◆ Dataset extract ◆
———

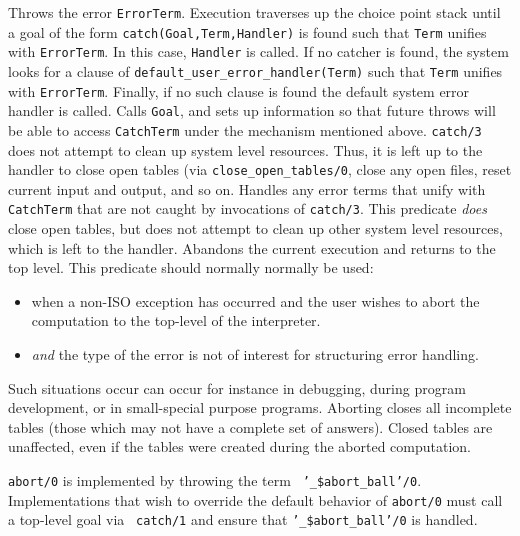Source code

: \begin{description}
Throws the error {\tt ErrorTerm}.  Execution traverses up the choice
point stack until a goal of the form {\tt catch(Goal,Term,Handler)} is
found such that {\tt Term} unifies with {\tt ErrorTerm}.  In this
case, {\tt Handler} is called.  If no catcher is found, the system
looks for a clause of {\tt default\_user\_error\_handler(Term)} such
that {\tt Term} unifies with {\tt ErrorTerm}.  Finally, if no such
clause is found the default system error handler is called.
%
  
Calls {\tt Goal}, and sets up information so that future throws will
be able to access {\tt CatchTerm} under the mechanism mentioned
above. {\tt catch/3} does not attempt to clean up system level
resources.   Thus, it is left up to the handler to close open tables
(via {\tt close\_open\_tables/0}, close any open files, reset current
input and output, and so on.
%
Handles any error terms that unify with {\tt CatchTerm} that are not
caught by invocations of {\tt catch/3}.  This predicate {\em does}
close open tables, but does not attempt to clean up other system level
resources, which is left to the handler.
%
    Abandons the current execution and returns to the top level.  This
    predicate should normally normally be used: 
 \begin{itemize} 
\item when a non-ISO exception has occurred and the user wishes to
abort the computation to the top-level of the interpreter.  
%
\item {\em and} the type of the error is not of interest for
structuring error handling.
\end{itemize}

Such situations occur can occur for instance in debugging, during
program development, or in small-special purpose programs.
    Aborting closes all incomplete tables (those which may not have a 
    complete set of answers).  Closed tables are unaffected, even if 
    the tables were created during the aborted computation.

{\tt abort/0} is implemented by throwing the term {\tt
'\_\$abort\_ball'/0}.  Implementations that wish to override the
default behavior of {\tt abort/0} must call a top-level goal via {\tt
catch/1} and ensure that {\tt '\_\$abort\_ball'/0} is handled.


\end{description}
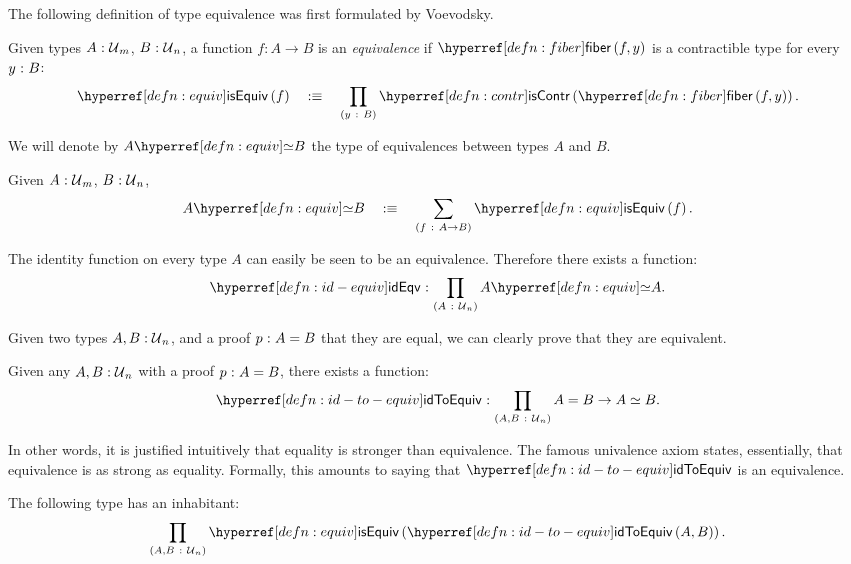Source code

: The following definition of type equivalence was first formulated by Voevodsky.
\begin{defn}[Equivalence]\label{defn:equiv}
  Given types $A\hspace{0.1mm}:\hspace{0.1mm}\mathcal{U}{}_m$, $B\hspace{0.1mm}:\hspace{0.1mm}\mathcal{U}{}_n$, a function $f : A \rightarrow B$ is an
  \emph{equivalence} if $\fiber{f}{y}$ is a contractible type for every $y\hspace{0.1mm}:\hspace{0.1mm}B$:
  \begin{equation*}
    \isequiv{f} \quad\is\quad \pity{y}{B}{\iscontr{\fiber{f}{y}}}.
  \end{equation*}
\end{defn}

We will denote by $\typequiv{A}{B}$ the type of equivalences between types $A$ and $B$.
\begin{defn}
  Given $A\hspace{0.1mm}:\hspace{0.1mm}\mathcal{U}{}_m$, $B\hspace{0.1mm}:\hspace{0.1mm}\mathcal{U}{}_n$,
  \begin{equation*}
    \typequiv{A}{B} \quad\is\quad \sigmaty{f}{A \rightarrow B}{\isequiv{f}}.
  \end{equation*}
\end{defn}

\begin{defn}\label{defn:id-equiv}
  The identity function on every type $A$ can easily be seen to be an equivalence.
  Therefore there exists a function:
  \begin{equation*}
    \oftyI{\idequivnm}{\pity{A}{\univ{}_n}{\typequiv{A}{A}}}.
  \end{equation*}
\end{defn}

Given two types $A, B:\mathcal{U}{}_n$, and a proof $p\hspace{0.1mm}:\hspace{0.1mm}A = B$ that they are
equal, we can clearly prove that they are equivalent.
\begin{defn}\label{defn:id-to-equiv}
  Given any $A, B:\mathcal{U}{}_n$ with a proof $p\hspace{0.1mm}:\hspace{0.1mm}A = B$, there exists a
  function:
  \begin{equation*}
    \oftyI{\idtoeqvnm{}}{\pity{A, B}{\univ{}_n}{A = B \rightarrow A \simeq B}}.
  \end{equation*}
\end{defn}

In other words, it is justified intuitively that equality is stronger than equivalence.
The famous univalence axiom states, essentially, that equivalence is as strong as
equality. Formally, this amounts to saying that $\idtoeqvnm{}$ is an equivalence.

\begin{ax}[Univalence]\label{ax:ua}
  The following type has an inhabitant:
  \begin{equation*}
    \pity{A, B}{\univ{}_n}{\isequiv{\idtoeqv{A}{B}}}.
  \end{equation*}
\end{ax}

———

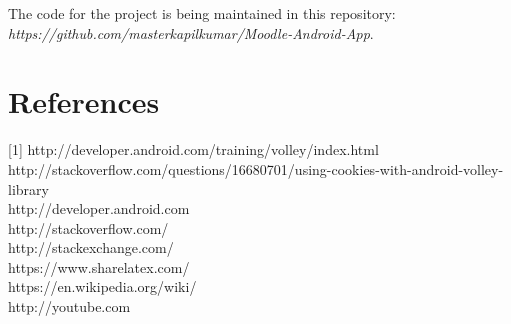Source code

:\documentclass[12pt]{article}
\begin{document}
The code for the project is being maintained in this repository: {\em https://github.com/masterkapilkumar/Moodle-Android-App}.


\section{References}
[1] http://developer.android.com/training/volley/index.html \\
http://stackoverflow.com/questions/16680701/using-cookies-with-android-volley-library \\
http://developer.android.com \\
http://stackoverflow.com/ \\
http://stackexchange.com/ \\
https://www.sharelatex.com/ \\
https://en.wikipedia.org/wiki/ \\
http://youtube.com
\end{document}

———

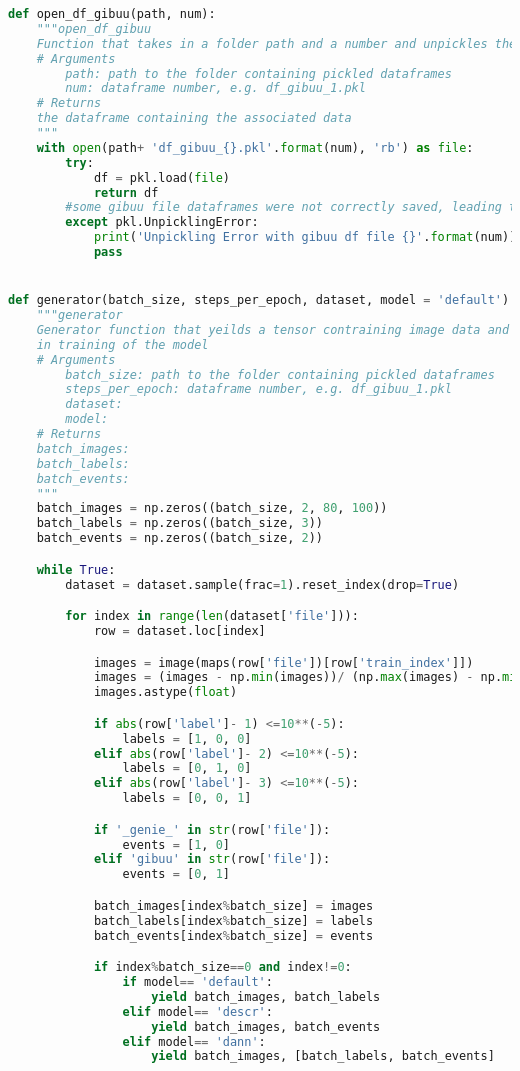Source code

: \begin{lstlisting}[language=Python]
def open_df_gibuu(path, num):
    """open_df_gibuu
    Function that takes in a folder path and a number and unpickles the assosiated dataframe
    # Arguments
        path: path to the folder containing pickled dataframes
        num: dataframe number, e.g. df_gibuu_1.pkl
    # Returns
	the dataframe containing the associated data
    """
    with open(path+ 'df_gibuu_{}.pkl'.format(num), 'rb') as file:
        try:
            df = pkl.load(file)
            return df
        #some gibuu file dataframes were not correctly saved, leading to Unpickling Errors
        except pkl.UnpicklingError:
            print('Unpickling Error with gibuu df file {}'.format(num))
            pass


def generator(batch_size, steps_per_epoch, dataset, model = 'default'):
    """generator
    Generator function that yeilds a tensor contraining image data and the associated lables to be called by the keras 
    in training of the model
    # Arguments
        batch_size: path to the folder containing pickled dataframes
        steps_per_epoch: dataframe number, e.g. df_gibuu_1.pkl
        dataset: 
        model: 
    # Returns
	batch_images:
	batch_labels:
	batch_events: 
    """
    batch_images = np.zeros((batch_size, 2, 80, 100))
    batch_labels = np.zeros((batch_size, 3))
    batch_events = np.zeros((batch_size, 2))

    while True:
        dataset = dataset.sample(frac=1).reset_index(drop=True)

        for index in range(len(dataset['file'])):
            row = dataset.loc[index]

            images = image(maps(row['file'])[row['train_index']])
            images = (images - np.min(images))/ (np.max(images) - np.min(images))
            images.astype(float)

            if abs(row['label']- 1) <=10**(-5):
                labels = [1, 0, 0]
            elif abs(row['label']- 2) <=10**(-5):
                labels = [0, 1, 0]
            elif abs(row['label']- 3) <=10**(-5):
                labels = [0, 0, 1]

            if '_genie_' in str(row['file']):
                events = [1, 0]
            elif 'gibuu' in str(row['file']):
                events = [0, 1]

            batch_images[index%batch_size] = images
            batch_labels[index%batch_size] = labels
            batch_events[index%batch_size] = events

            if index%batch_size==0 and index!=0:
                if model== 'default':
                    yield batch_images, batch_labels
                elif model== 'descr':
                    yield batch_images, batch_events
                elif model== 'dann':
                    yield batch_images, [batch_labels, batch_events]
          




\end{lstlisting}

———

◆ Exercise instructions ◆
Find the string "quad" in the material above, and report every line where it occurs.

◆ Answer space ◆
    \isequiv{f} \quad\is\quad \pity{y}{B}{\iscontr{\fiber{f}{y}}}.
    \typequiv{A}{B} \quad\is\quad \sigmaty{f}{A \rightarrow B}{\isequiv{f}}.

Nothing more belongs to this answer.